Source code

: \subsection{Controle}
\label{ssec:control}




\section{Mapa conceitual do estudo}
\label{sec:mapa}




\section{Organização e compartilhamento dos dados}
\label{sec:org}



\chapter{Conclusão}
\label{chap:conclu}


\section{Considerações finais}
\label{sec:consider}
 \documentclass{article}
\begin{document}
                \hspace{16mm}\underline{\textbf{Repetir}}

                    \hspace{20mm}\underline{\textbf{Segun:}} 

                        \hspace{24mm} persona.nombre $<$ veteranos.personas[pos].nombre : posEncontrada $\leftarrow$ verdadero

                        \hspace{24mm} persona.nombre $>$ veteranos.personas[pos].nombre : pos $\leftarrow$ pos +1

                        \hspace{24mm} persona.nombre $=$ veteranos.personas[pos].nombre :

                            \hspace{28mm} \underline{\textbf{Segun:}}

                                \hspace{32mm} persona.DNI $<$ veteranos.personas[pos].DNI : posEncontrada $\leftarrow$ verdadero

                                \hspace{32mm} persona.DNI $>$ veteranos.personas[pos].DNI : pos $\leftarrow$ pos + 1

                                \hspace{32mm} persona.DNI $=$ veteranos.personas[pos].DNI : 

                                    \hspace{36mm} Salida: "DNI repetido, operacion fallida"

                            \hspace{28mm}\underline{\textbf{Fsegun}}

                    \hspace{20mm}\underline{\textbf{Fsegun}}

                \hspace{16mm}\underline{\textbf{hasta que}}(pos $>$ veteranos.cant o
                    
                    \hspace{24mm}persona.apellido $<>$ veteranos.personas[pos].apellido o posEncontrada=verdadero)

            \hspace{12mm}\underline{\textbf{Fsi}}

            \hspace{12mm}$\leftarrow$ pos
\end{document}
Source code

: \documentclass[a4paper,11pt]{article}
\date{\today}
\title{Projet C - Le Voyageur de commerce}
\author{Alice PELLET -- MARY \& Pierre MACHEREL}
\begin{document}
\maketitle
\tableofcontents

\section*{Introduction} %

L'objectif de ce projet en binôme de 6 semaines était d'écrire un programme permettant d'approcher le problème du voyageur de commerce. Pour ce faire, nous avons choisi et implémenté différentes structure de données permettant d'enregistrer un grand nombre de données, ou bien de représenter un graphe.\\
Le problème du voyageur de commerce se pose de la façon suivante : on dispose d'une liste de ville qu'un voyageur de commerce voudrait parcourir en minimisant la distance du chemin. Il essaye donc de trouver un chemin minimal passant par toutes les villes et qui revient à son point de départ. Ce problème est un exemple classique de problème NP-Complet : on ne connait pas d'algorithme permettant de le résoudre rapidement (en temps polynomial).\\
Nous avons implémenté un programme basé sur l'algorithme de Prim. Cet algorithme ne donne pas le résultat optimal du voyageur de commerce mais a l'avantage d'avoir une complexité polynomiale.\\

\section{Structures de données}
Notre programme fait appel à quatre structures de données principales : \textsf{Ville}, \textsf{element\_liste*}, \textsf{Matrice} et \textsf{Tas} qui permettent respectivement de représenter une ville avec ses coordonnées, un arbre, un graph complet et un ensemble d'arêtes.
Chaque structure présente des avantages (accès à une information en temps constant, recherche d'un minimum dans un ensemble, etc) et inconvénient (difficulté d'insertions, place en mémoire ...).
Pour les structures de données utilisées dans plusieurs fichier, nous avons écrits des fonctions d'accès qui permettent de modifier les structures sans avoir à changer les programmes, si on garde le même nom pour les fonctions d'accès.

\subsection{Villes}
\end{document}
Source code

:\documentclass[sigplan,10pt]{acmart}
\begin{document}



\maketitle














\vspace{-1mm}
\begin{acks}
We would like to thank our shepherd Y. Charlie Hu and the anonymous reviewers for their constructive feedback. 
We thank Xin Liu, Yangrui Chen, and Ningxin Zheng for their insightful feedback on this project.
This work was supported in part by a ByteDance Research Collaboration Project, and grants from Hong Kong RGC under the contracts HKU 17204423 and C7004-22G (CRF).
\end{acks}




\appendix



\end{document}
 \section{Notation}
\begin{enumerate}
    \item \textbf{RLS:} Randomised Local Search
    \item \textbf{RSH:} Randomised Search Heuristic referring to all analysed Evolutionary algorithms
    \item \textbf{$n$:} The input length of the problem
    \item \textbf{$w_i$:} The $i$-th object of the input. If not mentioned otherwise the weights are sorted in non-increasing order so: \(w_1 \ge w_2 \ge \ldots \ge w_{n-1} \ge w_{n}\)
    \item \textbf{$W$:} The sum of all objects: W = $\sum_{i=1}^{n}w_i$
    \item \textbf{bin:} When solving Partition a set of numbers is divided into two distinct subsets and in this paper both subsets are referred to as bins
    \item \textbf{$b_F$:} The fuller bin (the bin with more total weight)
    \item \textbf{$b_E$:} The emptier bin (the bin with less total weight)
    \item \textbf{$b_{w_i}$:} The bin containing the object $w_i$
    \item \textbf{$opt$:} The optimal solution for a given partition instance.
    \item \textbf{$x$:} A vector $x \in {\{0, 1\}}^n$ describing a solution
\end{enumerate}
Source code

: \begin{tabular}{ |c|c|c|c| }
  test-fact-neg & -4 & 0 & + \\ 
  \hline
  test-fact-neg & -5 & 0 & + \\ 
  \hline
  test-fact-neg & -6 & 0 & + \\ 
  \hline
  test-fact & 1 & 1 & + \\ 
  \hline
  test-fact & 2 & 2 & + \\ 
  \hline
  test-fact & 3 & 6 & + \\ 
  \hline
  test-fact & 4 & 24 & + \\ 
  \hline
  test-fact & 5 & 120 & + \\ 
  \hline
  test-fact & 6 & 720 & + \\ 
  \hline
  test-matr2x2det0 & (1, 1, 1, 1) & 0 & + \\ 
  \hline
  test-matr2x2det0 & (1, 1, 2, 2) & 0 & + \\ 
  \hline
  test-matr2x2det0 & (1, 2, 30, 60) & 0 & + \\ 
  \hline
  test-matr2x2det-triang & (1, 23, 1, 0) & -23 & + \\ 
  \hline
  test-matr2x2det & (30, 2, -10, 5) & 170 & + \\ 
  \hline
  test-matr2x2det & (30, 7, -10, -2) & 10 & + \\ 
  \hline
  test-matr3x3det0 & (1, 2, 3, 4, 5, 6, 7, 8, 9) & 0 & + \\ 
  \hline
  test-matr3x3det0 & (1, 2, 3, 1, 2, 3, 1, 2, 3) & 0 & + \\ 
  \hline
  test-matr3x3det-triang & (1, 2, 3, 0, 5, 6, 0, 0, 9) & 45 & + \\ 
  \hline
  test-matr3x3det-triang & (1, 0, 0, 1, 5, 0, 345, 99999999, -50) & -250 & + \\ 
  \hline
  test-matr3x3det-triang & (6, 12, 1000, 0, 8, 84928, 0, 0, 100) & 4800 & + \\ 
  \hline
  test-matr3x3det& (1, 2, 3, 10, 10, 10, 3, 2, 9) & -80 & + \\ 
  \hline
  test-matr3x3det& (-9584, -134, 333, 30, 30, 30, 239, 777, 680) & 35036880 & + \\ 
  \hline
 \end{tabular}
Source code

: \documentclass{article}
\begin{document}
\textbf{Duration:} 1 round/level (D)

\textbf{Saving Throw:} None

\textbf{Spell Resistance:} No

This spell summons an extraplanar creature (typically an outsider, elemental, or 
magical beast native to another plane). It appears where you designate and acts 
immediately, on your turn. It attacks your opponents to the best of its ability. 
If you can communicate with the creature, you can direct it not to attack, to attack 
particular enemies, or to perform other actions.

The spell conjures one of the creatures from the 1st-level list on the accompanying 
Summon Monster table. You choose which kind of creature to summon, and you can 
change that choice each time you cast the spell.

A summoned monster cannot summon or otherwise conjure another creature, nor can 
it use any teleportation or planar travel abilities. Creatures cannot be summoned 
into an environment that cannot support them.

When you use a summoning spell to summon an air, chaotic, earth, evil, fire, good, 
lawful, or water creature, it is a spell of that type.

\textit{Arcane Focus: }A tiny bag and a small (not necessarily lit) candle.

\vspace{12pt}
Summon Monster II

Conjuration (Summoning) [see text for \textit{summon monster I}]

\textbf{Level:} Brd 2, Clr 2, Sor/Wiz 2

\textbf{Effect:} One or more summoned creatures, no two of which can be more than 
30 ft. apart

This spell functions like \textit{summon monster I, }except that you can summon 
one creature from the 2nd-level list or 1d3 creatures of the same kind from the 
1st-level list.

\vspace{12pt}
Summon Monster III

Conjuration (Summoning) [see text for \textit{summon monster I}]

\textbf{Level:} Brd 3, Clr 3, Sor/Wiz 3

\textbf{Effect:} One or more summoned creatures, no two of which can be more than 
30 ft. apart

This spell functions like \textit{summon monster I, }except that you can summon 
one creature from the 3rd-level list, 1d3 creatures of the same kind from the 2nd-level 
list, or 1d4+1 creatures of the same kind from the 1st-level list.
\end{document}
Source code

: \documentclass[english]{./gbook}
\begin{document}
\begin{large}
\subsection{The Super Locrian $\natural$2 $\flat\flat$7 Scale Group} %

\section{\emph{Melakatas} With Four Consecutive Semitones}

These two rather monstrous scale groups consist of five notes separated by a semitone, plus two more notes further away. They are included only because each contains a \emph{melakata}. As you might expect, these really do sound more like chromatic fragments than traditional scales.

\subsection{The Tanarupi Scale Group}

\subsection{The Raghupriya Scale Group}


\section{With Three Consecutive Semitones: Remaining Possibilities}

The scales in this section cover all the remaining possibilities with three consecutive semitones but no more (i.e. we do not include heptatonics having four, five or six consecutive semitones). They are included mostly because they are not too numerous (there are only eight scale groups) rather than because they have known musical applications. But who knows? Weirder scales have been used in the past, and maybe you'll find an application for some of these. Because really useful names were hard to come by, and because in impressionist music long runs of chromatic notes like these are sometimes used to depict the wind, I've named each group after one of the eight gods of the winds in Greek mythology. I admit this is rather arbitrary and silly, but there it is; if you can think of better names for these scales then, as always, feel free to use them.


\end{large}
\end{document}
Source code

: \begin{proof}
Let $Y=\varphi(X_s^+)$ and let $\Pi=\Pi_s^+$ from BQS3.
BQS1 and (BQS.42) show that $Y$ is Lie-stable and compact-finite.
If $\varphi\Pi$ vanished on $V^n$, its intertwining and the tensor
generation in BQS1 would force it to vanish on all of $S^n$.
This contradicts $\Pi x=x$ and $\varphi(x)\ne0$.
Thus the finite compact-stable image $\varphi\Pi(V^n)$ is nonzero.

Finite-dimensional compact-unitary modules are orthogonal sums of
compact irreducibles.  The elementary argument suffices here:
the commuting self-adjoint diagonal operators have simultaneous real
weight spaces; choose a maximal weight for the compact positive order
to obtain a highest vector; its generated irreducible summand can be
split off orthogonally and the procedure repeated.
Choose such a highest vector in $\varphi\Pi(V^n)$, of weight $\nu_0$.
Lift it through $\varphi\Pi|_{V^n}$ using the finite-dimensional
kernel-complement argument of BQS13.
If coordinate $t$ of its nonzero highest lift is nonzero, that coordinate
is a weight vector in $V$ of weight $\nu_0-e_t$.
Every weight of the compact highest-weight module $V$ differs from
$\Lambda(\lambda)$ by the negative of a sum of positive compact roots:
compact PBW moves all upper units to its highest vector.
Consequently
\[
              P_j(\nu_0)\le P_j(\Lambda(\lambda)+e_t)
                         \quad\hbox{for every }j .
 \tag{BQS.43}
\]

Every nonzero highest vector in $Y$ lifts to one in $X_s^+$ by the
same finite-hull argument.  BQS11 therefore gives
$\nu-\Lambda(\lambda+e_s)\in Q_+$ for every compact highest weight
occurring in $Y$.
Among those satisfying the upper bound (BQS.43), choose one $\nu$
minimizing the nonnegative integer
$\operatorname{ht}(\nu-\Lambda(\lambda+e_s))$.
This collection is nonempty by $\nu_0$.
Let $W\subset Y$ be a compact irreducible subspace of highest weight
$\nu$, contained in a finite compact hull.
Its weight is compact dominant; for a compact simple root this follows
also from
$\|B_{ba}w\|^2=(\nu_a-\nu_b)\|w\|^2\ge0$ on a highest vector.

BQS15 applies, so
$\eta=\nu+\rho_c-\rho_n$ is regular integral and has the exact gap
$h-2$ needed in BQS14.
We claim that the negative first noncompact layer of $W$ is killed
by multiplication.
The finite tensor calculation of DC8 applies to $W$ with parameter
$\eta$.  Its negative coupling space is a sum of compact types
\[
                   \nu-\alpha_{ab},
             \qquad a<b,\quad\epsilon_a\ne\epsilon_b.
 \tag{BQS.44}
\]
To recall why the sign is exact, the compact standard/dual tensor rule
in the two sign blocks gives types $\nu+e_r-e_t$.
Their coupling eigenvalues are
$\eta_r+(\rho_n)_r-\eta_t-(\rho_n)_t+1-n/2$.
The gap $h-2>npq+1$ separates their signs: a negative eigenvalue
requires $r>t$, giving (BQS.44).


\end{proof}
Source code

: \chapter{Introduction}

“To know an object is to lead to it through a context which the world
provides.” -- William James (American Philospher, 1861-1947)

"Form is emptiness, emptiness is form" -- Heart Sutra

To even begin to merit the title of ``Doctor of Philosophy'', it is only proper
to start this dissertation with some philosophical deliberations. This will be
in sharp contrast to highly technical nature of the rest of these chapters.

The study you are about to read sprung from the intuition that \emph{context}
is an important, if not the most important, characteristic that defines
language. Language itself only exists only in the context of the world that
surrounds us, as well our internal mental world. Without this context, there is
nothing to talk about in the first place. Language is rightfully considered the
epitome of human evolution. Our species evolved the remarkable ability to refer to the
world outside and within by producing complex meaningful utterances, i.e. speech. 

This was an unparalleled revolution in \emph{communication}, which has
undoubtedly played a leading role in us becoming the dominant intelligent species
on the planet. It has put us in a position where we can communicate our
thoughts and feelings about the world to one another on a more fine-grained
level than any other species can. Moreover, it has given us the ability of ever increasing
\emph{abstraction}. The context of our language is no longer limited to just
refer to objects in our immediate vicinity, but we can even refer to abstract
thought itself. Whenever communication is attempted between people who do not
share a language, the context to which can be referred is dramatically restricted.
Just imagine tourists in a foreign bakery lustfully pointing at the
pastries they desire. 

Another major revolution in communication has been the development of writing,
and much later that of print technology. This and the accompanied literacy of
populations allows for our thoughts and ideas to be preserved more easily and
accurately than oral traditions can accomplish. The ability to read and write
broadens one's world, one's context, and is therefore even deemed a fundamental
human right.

Task instructions
Take the lines from the start of the records through the line holding "persona.nombre $=$ veteranos.personas[pos].nombre", both included, and please print them exactly, with nothing else.

Result for this task
Source code

: \subsection{Controle}
\label{ssec:control}




\section{Mapa conceitual do estudo}
\label{sec:mapa}




\section{Organização e compartilhamento dos dados}
\label{sec:org}



\chapter{Conclusão}
\label{chap:conclu}


\section{Considerações finais}
\label{sec:consider}
 \documentclass{article}
\begin{document}
                \hspace{16mm}\underline{\textbf{Repetir}}

                    \hspace{20mm}\underline{\textbf{Segun:}} 

                        \hspace{24mm} persona.nombre $<$ veteranos.personas[pos].nombre : posEncontrada $\leftarrow$ verdadero

                        \hspace{24mm} persona.nombre $>$ veteranos.personas[pos].nombre : pos $\leftarrow$ pos +1

                        \hspace{24mm} persona.nombre $=$ veteranos.personas[pos].nombre :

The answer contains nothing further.